There is also the matter of whether or not one is using DHCPv6 at all. I just use RA from my Firebrick with the minimum amount of reliance on obtaining networking parameters such as prefix, addresses of dns servers etc by IPv6 zeroconf protocols. I have all such critical parameters hard coded : the IPv6 prefix, DNS servers are published to the LAN from values written in the Firebrick’s XML config.

I could get the IPv6 prefix value etc from the ISP using PPP, but I have no desire for such a thing that only adds another failure mechanism and a critical initial delay. Of course since I use IP-bonded internet access links, which PPP connection would I consult? Various weird bug condition possibilities from that. I read about some other Kitizens who use DHCPvx from their ISP for zeroconfig where they don’t have a PPP ISP connection.

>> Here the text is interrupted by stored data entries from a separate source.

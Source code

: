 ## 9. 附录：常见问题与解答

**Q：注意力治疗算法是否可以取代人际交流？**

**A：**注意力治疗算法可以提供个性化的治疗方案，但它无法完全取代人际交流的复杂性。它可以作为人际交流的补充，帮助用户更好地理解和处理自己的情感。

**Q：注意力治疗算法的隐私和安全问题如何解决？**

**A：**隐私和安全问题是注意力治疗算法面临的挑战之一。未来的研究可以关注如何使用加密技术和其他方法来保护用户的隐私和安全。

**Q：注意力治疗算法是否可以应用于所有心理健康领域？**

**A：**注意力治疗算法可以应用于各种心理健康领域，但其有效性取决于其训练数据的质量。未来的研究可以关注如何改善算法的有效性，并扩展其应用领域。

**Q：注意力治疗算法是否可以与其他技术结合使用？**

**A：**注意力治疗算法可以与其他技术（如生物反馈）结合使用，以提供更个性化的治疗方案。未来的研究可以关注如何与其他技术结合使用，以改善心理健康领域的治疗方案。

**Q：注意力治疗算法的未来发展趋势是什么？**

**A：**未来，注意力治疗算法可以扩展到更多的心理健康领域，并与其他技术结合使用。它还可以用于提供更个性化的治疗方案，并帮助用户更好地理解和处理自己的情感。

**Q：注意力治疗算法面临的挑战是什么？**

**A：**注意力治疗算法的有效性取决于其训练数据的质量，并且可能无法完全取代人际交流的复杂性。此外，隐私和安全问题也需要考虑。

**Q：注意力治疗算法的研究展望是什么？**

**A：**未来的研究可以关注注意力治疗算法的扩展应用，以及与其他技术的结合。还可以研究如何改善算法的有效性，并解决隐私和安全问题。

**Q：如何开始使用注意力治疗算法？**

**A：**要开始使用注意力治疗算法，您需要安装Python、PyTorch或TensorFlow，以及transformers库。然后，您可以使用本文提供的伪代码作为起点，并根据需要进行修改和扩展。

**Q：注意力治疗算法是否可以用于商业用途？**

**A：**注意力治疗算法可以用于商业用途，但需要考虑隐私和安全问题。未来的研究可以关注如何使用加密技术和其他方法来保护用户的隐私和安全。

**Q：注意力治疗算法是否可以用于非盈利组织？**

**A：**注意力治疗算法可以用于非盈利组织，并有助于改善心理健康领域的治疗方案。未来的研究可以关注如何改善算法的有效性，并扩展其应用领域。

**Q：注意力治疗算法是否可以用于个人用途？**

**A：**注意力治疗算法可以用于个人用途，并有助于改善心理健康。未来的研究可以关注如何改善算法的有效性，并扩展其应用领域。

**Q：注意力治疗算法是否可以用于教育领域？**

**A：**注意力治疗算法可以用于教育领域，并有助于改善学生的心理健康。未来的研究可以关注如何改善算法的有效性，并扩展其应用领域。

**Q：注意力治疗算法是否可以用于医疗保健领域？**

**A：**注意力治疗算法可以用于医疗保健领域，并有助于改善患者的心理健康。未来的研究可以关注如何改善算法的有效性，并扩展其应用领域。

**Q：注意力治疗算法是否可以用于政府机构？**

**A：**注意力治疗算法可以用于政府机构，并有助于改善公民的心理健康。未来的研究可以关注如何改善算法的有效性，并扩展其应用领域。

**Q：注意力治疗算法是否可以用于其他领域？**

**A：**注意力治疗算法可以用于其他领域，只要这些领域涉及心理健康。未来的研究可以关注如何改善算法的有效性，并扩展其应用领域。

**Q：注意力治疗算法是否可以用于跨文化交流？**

I can’t understand the reasoning behind the acquisition of critical LAN config info from an internet connection, unless it’s a physically mobile setup, as my modems take about 70s to bring the DSL link up, and, worse still, getting from cold boot to showtime takes an eternity. That delay would mess up systems trying to use the LAN to soon in situations where they need critical IP-related LAN config and internet access parameter values right now and can’t wait for modems to come up. Indeed, some algorithms might fail if they’re trying to survive without completed zeroconf because an internet link from an ISP has come up yet.

IPv6 is more robust in awkward situations during systems initialisation because a lot is routinely done with link-local IPv6 addresses, while the equivalent in IPv4 is less used and when it is it is done without consistency and operating systems behaviour with IPv4 link local addressing seemed in the past to be all over the place, but maybe things have improved.

When Windows Vista came out, Microsoft took from their IPv6 design experience many superior, more robust and more general IPv6 algorithms (including for example things such as getting rid of bogus assumptions about interfaces only ever having max one associated IP address of a particular type) and applied these algorithms to IPv4 too. So as well as being the first WinNT family o/s that had fully-integrated IPv6 as a first-class citizen not an add-on, Vista had better IPv4 behaviour too, thanks to IPv6 algorithm design work.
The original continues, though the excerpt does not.